▶ [WORK TASK]
Among the entries below, find the lines with "Dphys" and copy them.

:::::

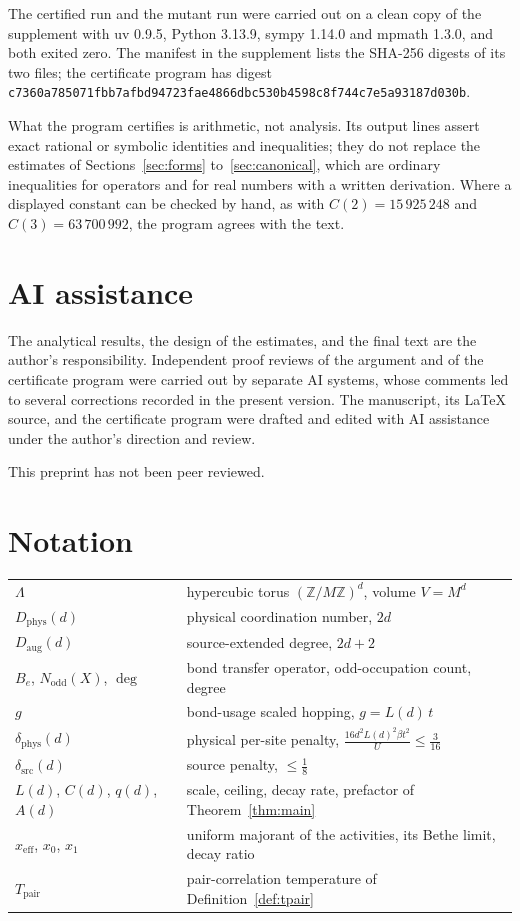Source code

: \documentclass[11pt]{article}
\theoremstyle{plain}
\theoremstyle{definition}
\newcommand{\Nodd}{N_{\mathrm{odd}}}
\newcommand{\Dphys}{D_{\mathrm{phys}}}
\newcommand{\Daug}{D_{\mathrm{aug}}}
\begin{document}
The certified run and the mutant run were carried out on a clean copy of the
supplement with uv 0.9.5, Python 3.13.9, sympy 1.14.0 and mpmath 1.3.0, and both
exited zero. The manifest in the supplement lists the SHA-256 digests of its two files;
the certificate program has digest
\texttt{c7360a785071fbb7afbd94723fae4866dbc530b4598c8f744c7e5a93187d030b}.

What the program certifies is arithmetic, not analysis. Its output lines assert exact
rational or symbolic identities and inequalities; they do not replace the estimates of Sections~\ref{sec:forms} to~\ref{sec:canonical},
which are ordinary inequalities for
operators and for real numbers with a written derivation. Where a displayed constant
can be checked by hand, as with $C(2)=15\,925\,248$ and $C(3)=63\,700\,992$, the
program agrees with the text.

\section*{AI assistance}

The analytical results, the design of the estimates, and the final text are the
author's responsibility. Independent proof reviews of the argument and of the
certificate program were carried out by separate AI systems, whose comments led to
several corrections recorded in the present version. The manuscript, its LaTeX
source, and the certificate program were drafted and edited with AI assistance under
the author's direction and review.

This preprint has not been peer reviewed.

\appendix

\section{Notation}\label{app:notation}

\begin{tabular}{@{}ll@{}}
$\Lambda$ & hypercubic torus $(\mathbb Z/M\mathbb Z)^d$, volume $V=M^d$\\
$\Dphys(d)$ & physical coordination number, $2d$\\
$\Daug(d)$ & source-extended degree, $2d+2$\\
$B_e$, $\Nodd(X)$, $\deg$ & bond transfer operator, odd-occupation count, degree\\
$g$ & bond-usage scaled hopping, $g=L(d)\,t$\\
$\delta_{\mathrm{phys}}(d)$ & physical per-site penalty, $\frac{16d^2L(d)^2\beta t^2}{U}\le\frac{3}{16}$\\
$\delta_{\mathrm{src}}(d)$ & source penalty, $\le\frac{1}{8}$\\
$L(d)$, $C(d)$, $q(d)$, $A(d)$ & scale, ceiling, decay rate, prefactor of Theorem~\ref{thm:main}\\
$x_{\mathrm{eff}}$, $x_0$, $x_1$ & uniform majorant of the activities, its Bethe limit, decay ratio\\
$T_{\mathrm{pair}}$ & pair-correlation temperature of Definition~\ref{def:tpair}\\
\end{tabular}



\end{document}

:::::

▶ [PROBLEM SOLUTION]
\newcommand{\Dphys}{D_{\mathrm{phys}}}
$\Dphys(d)$ & physical coordination number, $2d$\\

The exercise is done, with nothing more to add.